Il Taichi è un ottimo esempio di come si possa, lavorando su uno dei livelli, interagire ed influenzare gli altri due. Può sembrare una contraddizione con quanto detto sopra, da una parte la necessità di lavorare e considerare tutti i piani dell’essere umano e dall’altra la scelta di un percorso “solo” fisico. Pare una contraddizione, appunto, se si pensa che i livelli siano separati. Il livello fisico è quello più semplice da lavorare, da “modellare” e da cui partire, secondo me.

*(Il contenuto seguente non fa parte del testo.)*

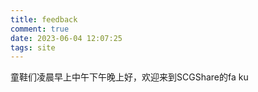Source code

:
 ```yaml
---
title: feedback
comment: true
date: 2023-06-04 12:07:25
tags: site
---
```

童鞋们凌晨早上中午下午晚上好，欢迎来到SCGShare的fa ku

Tutte le correzioni che ci vengono fatte dai nostri prof o dal maestro si possono leggere e interpretare su tutti e tre i livelli. Una persona dai movimenti bloccati, e trattenuti e molto probabile che sia timorosa e indecisa. La correzione base e costante del Taichi è “rilassa”, spalle, schiena, anche, respiro, non è anche la correzione base e costante che possiamo farci nella vita di tutti i giorni? “Rilassa”, mente, preoccupazioni, timori, pregiudizi, ansie. semplicemente “rilassa”.

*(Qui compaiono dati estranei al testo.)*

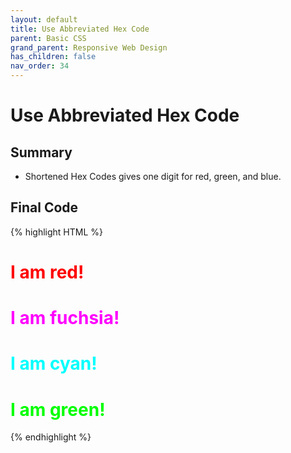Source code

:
 ```yaml
---
layout: default
title: Use Abbreviated Hex Code
parent: Basic CSS
grand_parent: Responsive Web Design
has_children: false
nav_order: 34
---
```

# Use Abbreviated Hex Code
## Summary
- Shortened Hex Codes gives one digit for red, green, and blue.

## Final Code

{% highlight HTML %}
<style>
  .red-text {
    color: #F00;
  }
  .fuchsia-text {
    color: #F0F;
  }
  .cyan-text {
    color: #0FF;
  }
  .green-text {
    color: #0F0;
  }
</style>

<h1 class="red-text">I am red!</h1>

<h1 class="fuchsia-text">I am fuchsia!</h1>

<h1 class="cyan-text">I am cyan!</h1>

<h1 class="green-text">I am green!</h1>
{% endhighlight %}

In questa scuola si privilegia e si parte dal “semplice”, dal lavoro corporeo. Rare volte il discorso si amplia a campi più generici, alla vita e mai vengono toccati argomenti privati o fatte allusioni a tratti caratteriali o al vissuto personale, nonostante siano così ovviamente e palesemente correlati. Questa è un’altra cosa che apprezzo molto di questa scuola, l’umiltà e la discrezione. Il maestro non ha pretese di salvare nessuno, non si presenta come un guru e non ha una risposta a tutte le domande (o se ce l’ha si guarda bene dal dirlo!). Il collegamento mente/spirito/corpo raramente viene esplicitato nel lavoro delle arti marziali per rispetto all’allievo. Il compito di un istruttore è curare l’aspetto fisico, gli altri due livelli sono personali e non è più responsabilità dell’istruttore entrare in merito, tanto più che non avrebbe nemmeno realmente modo di influenzarli. Il cambio deve sempre partire da se stessi, nessuno ci può far cambiare e nessuno può fare il lavoro al posto nostro.

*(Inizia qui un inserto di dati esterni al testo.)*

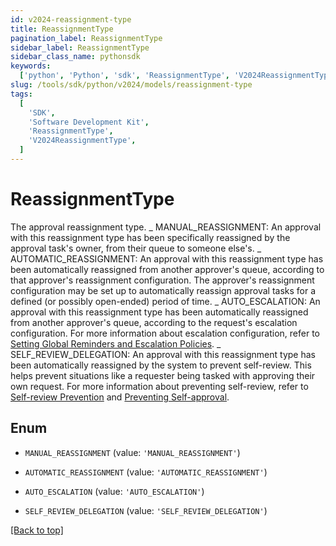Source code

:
 ```yaml
---
id: v2024-reassignment-type
title: ReassignmentType
pagination_label: ReassignmentType
sidebar_label: ReassignmentType
sidebar_class_name: pythonsdk
keywords:
  ['python', 'Python', 'sdk', 'ReassignmentType', 'V2024ReassignmentType']
slug: /tools/sdk/python/v2024/models/reassignment-type
tags:
  [
    'SDK',
    'Software Development Kit',
    'ReassignmentType',
    'V2024ReassignmentType',
  ]
---
```


# ReassignmentType

The approval reassignment type. _ MANUAL_REASSIGNMENT: An approval with this reassignment type has been specifically reassigned by the approval task's owner, from their queue to someone else's. _ AUTOMATIC_REASSIGNMENT: An approval with this reassignment type has been automatically reassigned from another approver's queue, according to that approver's reassignment configuration. The approver's reassignment configuration may be set up to automatically reassign approval tasks for a defined (or possibly open-ended) period of time. _ AUTO_ESCALATION: An approval with this reassignment type has been automatically reassigned from another approver's queue, according to the request's escalation configuration. For more information about escalation configuration, refer to [Setting Global Reminders and Escalation Policies](https://documentation.sailpoint.com/saas/help/requests/config_emails.html). _ SELF_REVIEW_DELEGATION: An approval with this reassignment type has been automatically reassigned by the system to prevent self-review. This helps prevent situations like a requester being tasked with approving their own request. For more information about preventing self-review, refer to [Self-review Prevention](https://documentation.sailpoint.com/saas/help/users/work_reassignment.html#self-review-prevention) and [Preventing Self-approval](https://documentation.sailpoint.com/saas/help/requests/config_ap_roles.html#preventing-self-approval).

## Enum

- `MANUAL_REASSIGNMENT` (value: `'MANUAL_REASSIGNMENT'`)

- `AUTOMATIC_REASSIGNMENT` (value: `'AUTOMATIC_REASSIGNMENT'`)

- `AUTO_ESCALATION` (value: `'AUTO_ESCALATION'`)

- `SELF_REVIEW_DELEGATION` (value: `'SELF_REVIEW_DELEGATION'`)

[[Back to top]](#)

Si lavora sodo, e si lavora dalla base, dall’ABC della salute, il corpo fisico. Impariamo a camminare, a rilassarci, ad ascoltarci. Poi sta alla sensibilità di ognuno decidere per se stesso se vuole portare consciamente il lavoro al livello emotivo o spirituale, oppure semplicemente lasciare che il lavoro si sedimenti e fermenti e si assesti liberamente. Lavorare sulla flessibilità fisica, vuol dire aumentare di pari passo la flessibilità emotiva e quella mentale, lo stesso vale per la rapidità, il rilassamento, la forza.
Siamo un’unità, un organismo fatto a strati, visibili e non, considerarlo come tale e lavorare in questa direzione ci potrebbe, chissà, portare a riconsiderare anche il nostro rapporto con il prossimo e, su una scala ancor maggiore, con il pianeta, con i suoi cicli e le intime correlazioni tra ogni sua cellula. Imparare a pensare al corpo come un’unità, da una parte ci facilita il lavoro su noi stessi e, dall’altra parte, ci costringe a prenderci cura di ogni parte.